- _Exercise brief_
Output exactly, please, the lines of the records below from the one containing "-6.28594 - 4.46244" through the final line.

- _Records for the exercise_
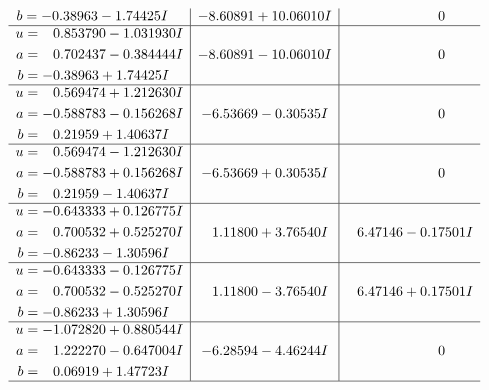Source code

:\documentclass[1p]{elsarticle_modified}
\theoremstyle{definition}
\begin{document}
$$\begin{array}{c|c|c}
\begin{aligned}
b &= -0.38963 - 1.74425 I\end{aligned}
 & -8.60891 + 10.06010 I & \phantom{-0.000000 } 0 \\ \hline\begin{aligned}
u &= \phantom{-}0.853790 - 1.031930 I \\
a &= \phantom{-}0.702437 - 0.384444 I \\
b &= -0.38963 + 1.74425 I\end{aligned}
 & -8.60891 - 10.06010 I & \phantom{-0.000000 } 0 \\ \hline\begin{aligned}
u &= \phantom{-}0.569474 + 1.212630 I \\
a &= -0.588783 - 0.156268 I \\
b &= \phantom{-}0.21959 + 1.40637 I\end{aligned}
 & -6.53669 - 0.30535 I & \phantom{-0.000000 } 0 \\ \hline\begin{aligned}
u &= \phantom{-}0.569474 - 1.212630 I \\
a &= -0.588783 + 0.156268 I \\
b &= \phantom{-}0.21959 - 1.40637 I\end{aligned}
 & -6.53669 + 0.30535 I & \phantom{-0.000000 } 0 \\ \hline\begin{aligned}
u &= -0.643333 + 0.126775 I \\
a &= \phantom{-}0.700532 + 0.525270 I \\
b &= -0.86233 - 1.30596 I\end{aligned}
 & \phantom{-}1.11800 + 3.76540 I & \phantom{-}6.47146 - 0.17501 I \\ \hline\begin{aligned}
u &= -0.643333 - 0.126775 I \\
a &= \phantom{-}0.700532 - 0.525270 I \\
b &= -0.86233 + 1.30596 I\end{aligned}
 & \phantom{-}1.11800 - 3.76540 I & \phantom{-}6.47146 + 0.17501 I \\ \hline\begin{aligned}
u &= -1.072820 + 0.880544 I \\
a &= \phantom{-}1.222270 - 0.647004 I \\
b &= \phantom{-}0.06919 + 1.47723 I\end{aligned}
 & -6.28594 - 4.46244 I & \phantom{-0.000000 } 0\\
 \hline 
 \end{array}$$\newpage$$\begin{array}{c|c|c}  

\end{array}$$
\end{document}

- _Your solution_
 & -6.28594 - 4.46244 I & \phantom{-0.000000 } 0\\
 \hline 
 \end{array}$$\newpage$$\begin{array}{c|c|c}  

\end{array}$$
\end{document}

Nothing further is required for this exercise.